Note that I'm NOT aiming for turing completeness, though it wouldn't be strange if it happens by chance. The goal is a very restricted language only intended for parsing.
I've thought quite a bit about it over the weekend, and in particular whether or not it is likely to be particularly useful, considering the availability of similar tools.
What I've realised, though, is that given the complexity of parsers, it's very rare for parser generators to meet my needs, and it's very rare for me to be happy with generated parsers without manual modification. However modifying lex and yacc parsers manually is something you'd probably not want to try. Modifying an assembly like language, however, is fairly straightforward (that's the old 6510 and M68000 demo programmer in me speaking). I've actually written a whole compiler in M68k assembly before, and so this is bringing back memories - M68k assembly was actually quite well suited at least for the parsing aspect.

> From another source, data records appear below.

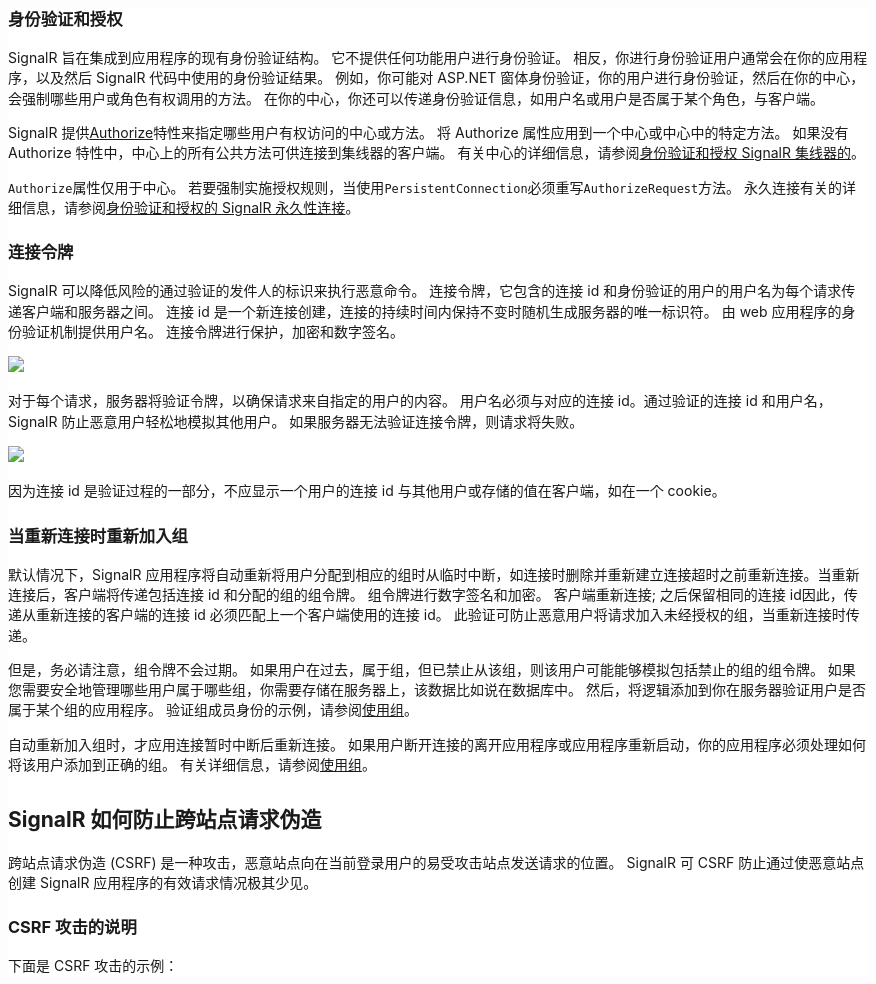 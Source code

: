 ### <a name="authentication-and-authorization"></a>身份验证和授权

SignalR 旨在集成到应用程序的现有身份验证结构。 它不提供任何功能用户进行身份验证。 相反，你进行身份验证用户通常会在你的应用程序，以及然后 SignalR 代码中使用的身份验证结果。 例如，你可能对 ASP.NET 窗体身份验证，你的用户进行身份验证，然后在你的中心，会强制哪些用户或角色有权调用的方法。 在你的中心，你还可以传递身份验证信息，如用户名或用户是否属于某个角色，与客户端。

SignalR 提供[Authorize](https://msdn.microsoft.com/library/microsoft.aspnet.signalr.authorizeattribute(v=vs.111).aspx)特性来指定哪些用户有权访问的中心或方法。 将 Authorize 属性应用到一个中心或中心中的特定方法。 如果没有 Authorize 特性中，中心上的所有公共方法可供连接到集线器的客户端。 有关中心的详细信息，请参阅[身份验证和授权 SignalR 集线器的](../security/hub-authorization.md)。

`Authorize`属性仅用于中心。 若要强制实施授权规则，当使用`PersistentConnection`必须重写`AuthorizeRequest`方法。 永久连接有关的详细信息，请参阅[身份验证和授权的 SignalR 永久性连接](../security/persistent-connection-authorization.md)。

<a id="connectiontoken"></a>

### <a name="connection-token"></a>连接令牌

SignalR 可以降低风险的通过验证的发件人的标识来执行恶意命令。 连接令牌，它包含的连接 id 和身份验证的用户的用户名为每个请求传递客户端和服务器之间。 连接 id 是一个新连接创建，连接的持续时间内保持不变时随机生成服务器的唯一标识符。 由 web 应用程序的身份验证机制提供用户名。 连接令牌进行保护，加密和数字签名。

![](introduction-to-security/_static/image2.png)

对于每个请求，服务器将验证令牌，以确保请求来自指定的用户的内容。 用户名必须与对应的连接 id。通过验证的连接 id 和用户名，SignalR 防止恶意用户轻松地模拟其他用户。 如果服务器无法验证连接令牌，则请求将失败。

![](introduction-to-security/_static/image4.png)

因为连接 id 是验证过程的一部分，不应显示一个用户的连接 id 与其他用户或存储的值在客户端，如在一个 cookie。

<a id="rejoingroup"></a>

### <a name="rejoining-groups-when-reconnecting"></a>当重新连接时重新加入组

默认情况下，SignalR 应用程序将自动重新将用户分配到相应的组时从临时中断，如连接时删除并重新建立连接超时之前重新连接。当重新连接后，客户端将传递包括连接 id 和分配的组的组令牌。 组令牌进行数字签名和加密。 客户端重新连接; 之后保留相同的连接 id因此，传递从重新连接的客户端的连接 id 必须匹配上一个客户端使用的连接 id。 此验证可防止恶意用户将请求加入未经授权的组，当重新连接时传递。

但是，务必请注意，组令牌不会过期。 如果用户在过去，属于组，但已禁止从该组，则该用户可能能够模拟包括禁止的组的组令牌。 如果您需要安全地管理哪些用户属于哪些组，你需要存储在服务器上，该数据比如说在数据库中。 然后，将逻辑添加到你在服务器验证用户是否属于某个组的应用程序。 验证组成员身份的示例，请参阅[使用组](../guide-to-the-api/working-with-groups.md)。

自动重新加入组时，才应用连接暂时中断后重新连接。 如果用户断开连接的离开应用程序或应用程序重新启动，你的应用程序必须处理如何将该用户添加到正确的组。 有关详细信息，请参阅[使用组](../guide-to-the-api/working-with-groups.md)。

<a id="csrf"></a>

## <a name="how-signalr-prevents-cross-site-request-forgery"></a>SignalR 如何防止跨站点请求伪造

跨站点请求伪造 (CSRF) 是一种攻击，恶意站点向在当前登录用户的易受攻击站点发送请求的位置。 SignalR 可 CSRF 防止通过使恶意站点创建 SignalR 应用程序的有效请求情况极其少见。

### <a name="description-of-csrf-attack"></a>CSRF 攻击的说明

下面是 CSRF 攻击的示例：
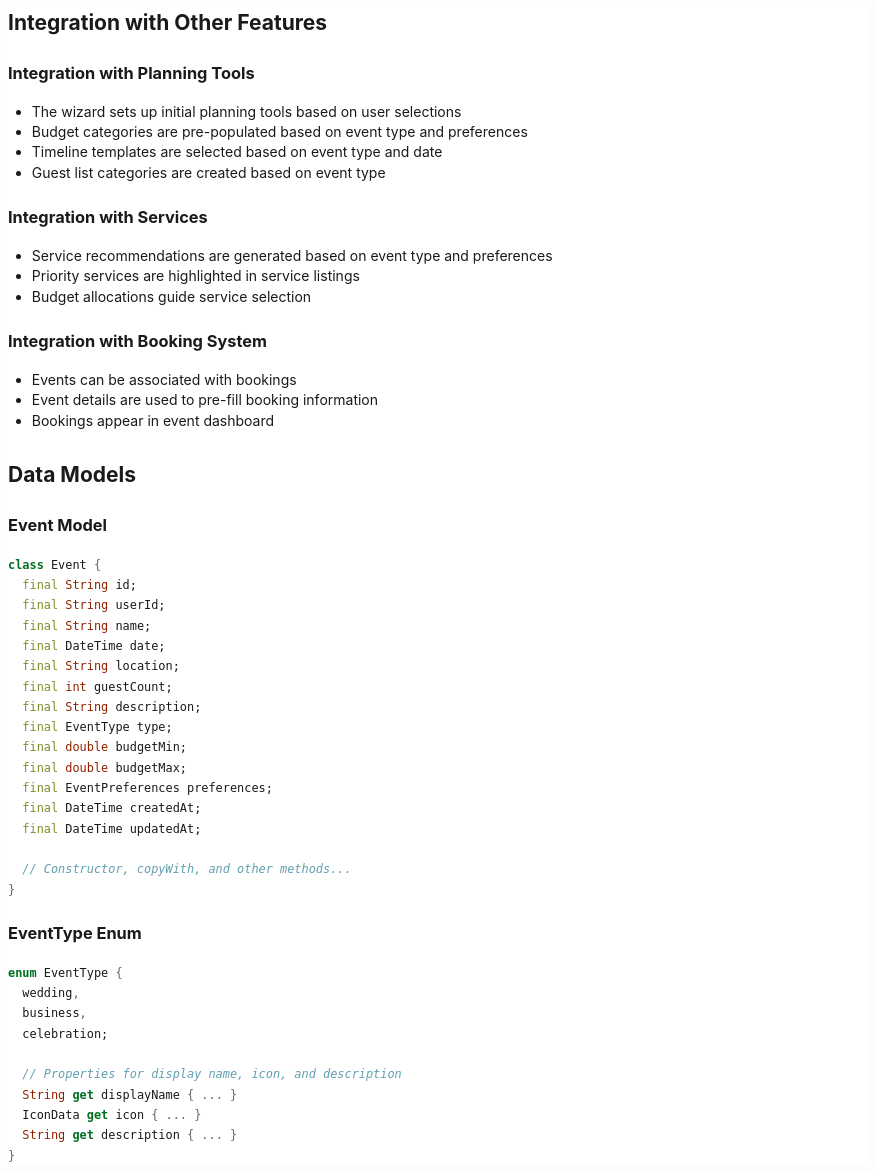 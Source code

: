 ## Integration with Other Features

### Integration with Planning Tools

- The wizard sets up initial planning tools based on user selections
- Budget categories are pre-populated based on event type and preferences
- Timeline templates are selected based on event type and date
- Guest list categories are created based on event type

### Integration with Services

- Service recommendations are generated based on event type and preferences
- Priority services are highlighted in service listings
- Budget allocations guide service selection

### Integration with Booking System

- Events can be associated with bookings
- Event details are used to pre-fill booking information
- Bookings appear in event dashboard

## Data Models

### Event Model

```dart
class Event {
  final String id;
  final String userId;
  final String name;
  final DateTime date;
  final String location;
  final int guestCount;
  final String description;
  final EventType type;
  final double budgetMin;
  final double budgetMax;
  final EventPreferences preferences;
  final DateTime createdAt;
  final DateTime updatedAt;

  // Constructor, copyWith, and other methods...
}
```

### EventType Enum

```dart
enum EventType {
  wedding,
  business,
  celebration;

  // Properties for display name, icon, and description
  String get displayName { ... }
  IconData get icon { ... }
  String get description { ... }
}
```
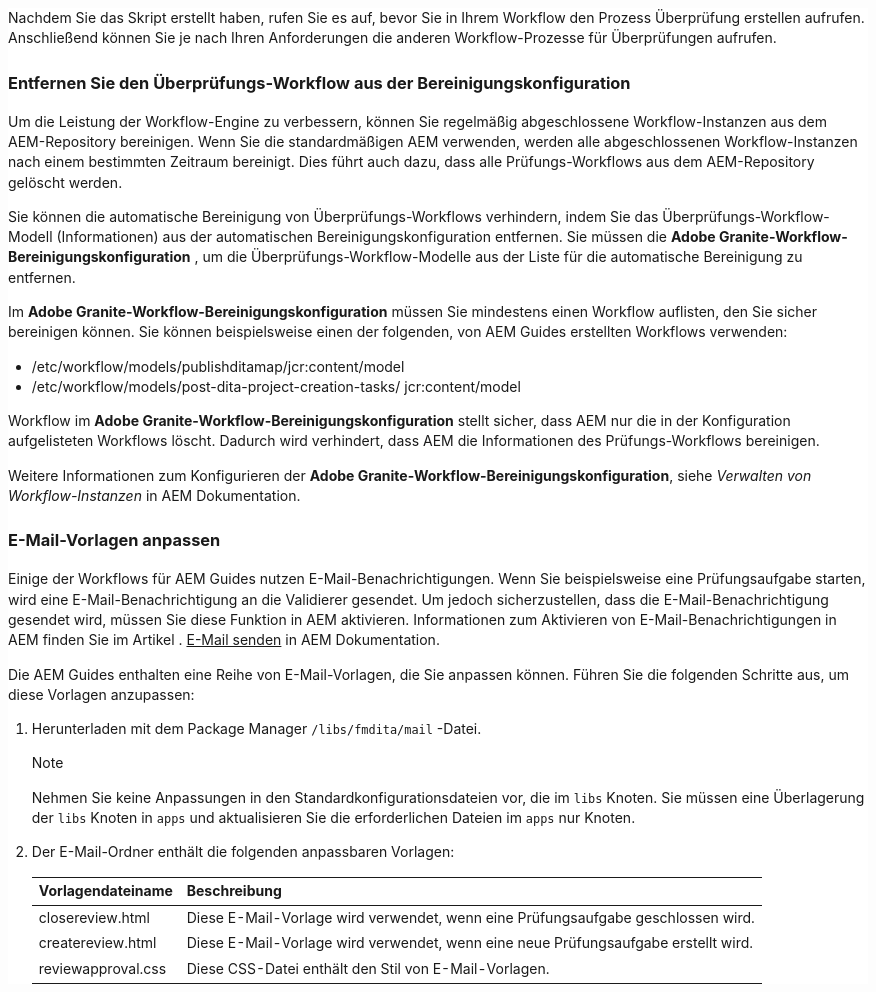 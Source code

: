 Nachdem Sie das Skript erstellt haben, rufen Sie es auf, bevor Sie in Ihrem Workflow den Prozess Überprüfung erstellen aufrufen. Anschließend können Sie je nach Ihren Anforderungen die anderen Workflow-Prozesse für Überprüfungen aufrufen.

### Entfernen Sie den Überprüfungs-Workflow aus der Bereinigungskonfiguration

Um die Leistung der Workflow-Engine zu verbessern, können Sie regelmäßig abgeschlossene Workflow-Instanzen aus dem AEM-Repository bereinigen. Wenn Sie die standardmäßigen AEM verwenden, werden alle abgeschlossenen Workflow-Instanzen nach einem bestimmten Zeitraum bereinigt. Dies führt auch dazu, dass alle Prüfungs-Workflows aus dem AEM-Repository gelöscht werden.

Sie können die automatische Bereinigung von Überprüfungs-Workflows verhindern, indem Sie das Überprüfungs-Workflow-Modell \(Informationen\) aus der automatischen Bereinigungskonfiguration entfernen. Sie müssen die **Adobe Granite-Workflow-Bereinigungskonfiguration** , um die Überprüfungs-Workflow-Modelle aus der Liste für die automatische Bereinigung zu entfernen.

Im **Adobe Granite-Workflow-Bereinigungskonfiguration** müssen Sie mindestens einen Workflow auflisten, den Sie sicher bereinigen können. Sie können beispielsweise einen der folgenden, von AEM Guides erstellten Workflows verwenden:

- /etc/workflow/models/publishditamap/jcr:content/model
- /etc/workflow/models/post-dita-project-creation-tasks/ jcr:content/model

Workflow im **Adobe Granite-Workflow-Bereinigungskonfiguration** stellt sicher, dass AEM nur die in der Konfiguration aufgelisteten Workflows löscht. Dadurch wird verhindert, dass AEM die Informationen des Prüfungs-Workflows bereinigen.

Weitere Informationen zum Konfigurieren der **Adobe Granite-Workflow-Bereinigungskonfiguration**, siehe *Verwalten von Workflow-Instanzen* in AEM Dokumentation.

### E-Mail-Vorlagen anpassen

Einige der Workflows für AEM Guides nutzen E-Mail-Benachrichtigungen. Wenn Sie beispielsweise eine Prüfungsaufgabe starten, wird eine E-Mail-Benachrichtigung an die Validierer gesendet. Um jedoch sicherzustellen, dass die E-Mail-Benachrichtigung gesendet wird, müssen Sie diese Funktion in AEM aktivieren. Informationen zum Aktivieren von E-Mail-Benachrichtigungen in AEM finden Sie im Artikel . [E-Mail senden](https://experienceleague.adobe.com/docs/experience-manager-cloud-service/implementing/developing/development-guidelines.html?lang=de#sending-email) in AEM Dokumentation.

Die AEM Guides enthalten eine Reihe von E-Mail-Vorlagen, die Sie anpassen können. Führen Sie die folgenden Schritte aus, um diese Vorlagen anzupassen:

1. Herunterladen mit dem Package Manager `/libs/fmdita/mail` -Datei.

   >[!NOTE]
   >
   > Nehmen Sie keine Anpassungen in den Standardkonfigurationsdateien vor, die im ``libs`` Knoten. Sie müssen eine Überlagerung der ``libs`` Knoten in ``apps`` und aktualisieren Sie die erforderlichen Dateien im ``apps`` nur Knoten.

1. Der E-Mail-Ordner enthält die folgenden anpassbaren Vorlagen:

   | Vorlagendateiname | Beschreibung |
   |-----------------|-----------|
   | closereview.html | Diese E-Mail-Vorlage wird verwendet, wenn eine Prüfungsaufgabe geschlossen wird. |
   | createreview.html | Diese E-Mail-Vorlage wird verwendet, wenn eine neue Prüfungsaufgabe erstellt wird. |
   | reviewapproval.css | Diese CSS-Datei enthält den Stil von E-Mail-Vorlagen. |
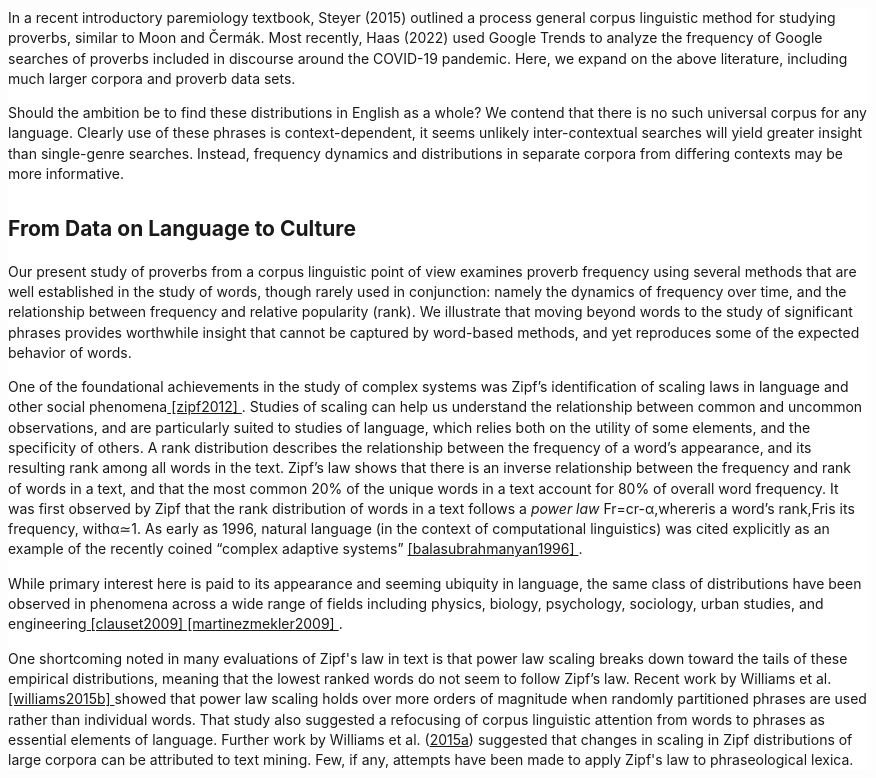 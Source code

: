 In a recent introductory paremiology textbook, Steyer (2015) outlined a process general corpus linguistic method for studying proverbs, similar to Moon and Čermák. Most recently, Haas (2022) used Google Trends to analyze the frequency of Google searches of proverbs included in discourse around the COVID-19 pandemic. Here, we expand on the above literature, including much larger corpora and proverb data sets.

Should the ambition be to find these distributions in English as a whole? We contend that there is no such universal corpus for any language. Clearly use of these phrases is context-dependent, it seems unlikely inter-contextual searches will yield greater insight than single-genre searches. Instead, frequency dynamics and distributions in separate corpora from differing contexts may be more informative.




## From Data on Language to Culture

Our present study of proverbs from a corpus linguistic point of view examines proverb frequency using several methods that are well established in the study of words, though rarely used in conjunction: namely the dynamics of frequency over time, and the relationship between frequency and relative popularity (rank). We illustrate that moving beyond words to the study of significant phrases provides worthwhile insight that cannot be captured by word-based methods, and yet reproduces some of the expected behavior of words.

One of the foundational achievements in the study of complex systems was Zipf’s identification of scaling laws in language and other social phenomena<a class="footnote-ref" href="#zipf2012"> [zipf2012] </a>. Studies of scaling can help us understand the relationship between common and uncommon observations, and are particularly suited to studies of language, which relies both on the utility of some elements, and the specificity of others. A rank distribution describes the relationship between the frequency of a word’s appearance, and its resulting rank among all words in the text. Zipf’s law shows that there is an inverse relationship between the frequency and rank of words in a text, and that the most common 20% of the unique words in a text account for 80% of overall word frequency. It was first observed by Zipf that the rank distribution of words in a text follows a _power law_ Fr=cr-α,whereris a word’s rank,Fris its frequency, withα≃1. As early as 1996, natural language (in the context of computational linguistics) was cited explicitly as an example of the recently coined “complex adaptive systems” <a class="footnote-ref" href="#balasubrahmanyan1996"> [balasubrahmanyan1996] </a>.

While primary interest here is paid to its appearance and seeming ubiquity in language, the same class of distributions have been observed in phenomena across a wide range of fields including physics, biology, psychology, sociology, urban studies, and engineering<a class="footnote-ref" href="#clauset2009"> [clauset2009] </a><a class="footnote-ref" href="#martinezmekler2009"> [martinezmekler2009] </a>.

One shortcoming noted in many evaluations of Zipf's law in text is that power law scaling breaks down toward the tails of these empirical distributions, meaning that the lowest ranked words do not seem to follow Zipf’s law. Recent work by Williams et al.<a class="footnote-ref" href="#williams2015b"> [williams2015b] </a>showed that power law scaling holds over more orders of magnitude when randomly partitioned phrases are used rather than individual words. That study also suggested a refocusing of corpus linguistic attention from words to phrases as essential elements of language. Further work by Williams et al. ([2015a](#williams2015a)) suggested that changes in scaling in Zipf distributions of large corpora can be attributed to text mining. Few, if any, attempts have been made to apply Zipf's law to phraseological lexica.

The advantage of a heavily restricted VM where programs will mostly use relatively high level constructs is that it will be easy to make reasonably well performing interpreter for it. Given the current size (ca. 300 lines of C++) it is reasonable to assume that a competent programmer could port it to any language in a day or to, and instantly get access to working versions of any grammar translated into the language. This is one of the areas where most parser generators become a burden.
Another thing I want to try is building a relatively sophisticated BNF -> parser "compiler". Most of the constructs I've added are very well suited for translating to from BNF, as I'm used to using BNF as a starting point for all parsers I write. There are quite a few things such a compiler could do very easily with the instruction set I'm working on to generate a much faster parser than what I'd write by hand (because if I write by hand I'd be aiming for simplicity...):
- inlining productions.
- "lifting" shared or "almost shared" initial terms in OR groups. If you write a grammar where a bunch of productions all start with a character, and use them in an or expression like this: (foo | bar | baz) it makes sense for the compiler to generate a single check for a range of characters to allow. This is fairly trivial to add.
- merging of similar subtrees. That is, if I have productions in an or-expression that expect the same initial characters it can often be fairly easy to check for the initial characters separately.
All of this serves to bring the resulting assembly closer to expressing an NFA for the language, but just expressing it in bytecode instead of a table of transitions. The advantage is that it'll be fairly easy to make it possible to turn these optimisations off to get readable assembly to look at to debug the parser.
Another advantage I see from this approach is exactly the debugability - I already have a "tracing mode" for my VM that will output the exact instruction stream as executed, and it makes it so much easier to diagnose problems.
The last advantage I see is size. Expat (a C XML SAX parser) on my system is about 126k. The full VM executable (meaning it's also dragged in a lot of library code) plus most of the assembler, and debug output and without optimization is currently 38K. A C version would probably weigh in at significantly less. Clean it up, and add bytecode for an XML parser - given my experience with it so far I think it would weigh in at about 5-6KB and conversion functions for UTF-8/UTF-16 and latin-1 I think it should be easy to get a full XML parser into less than 40K. Quite possibly less than 30... Looking forward to trying.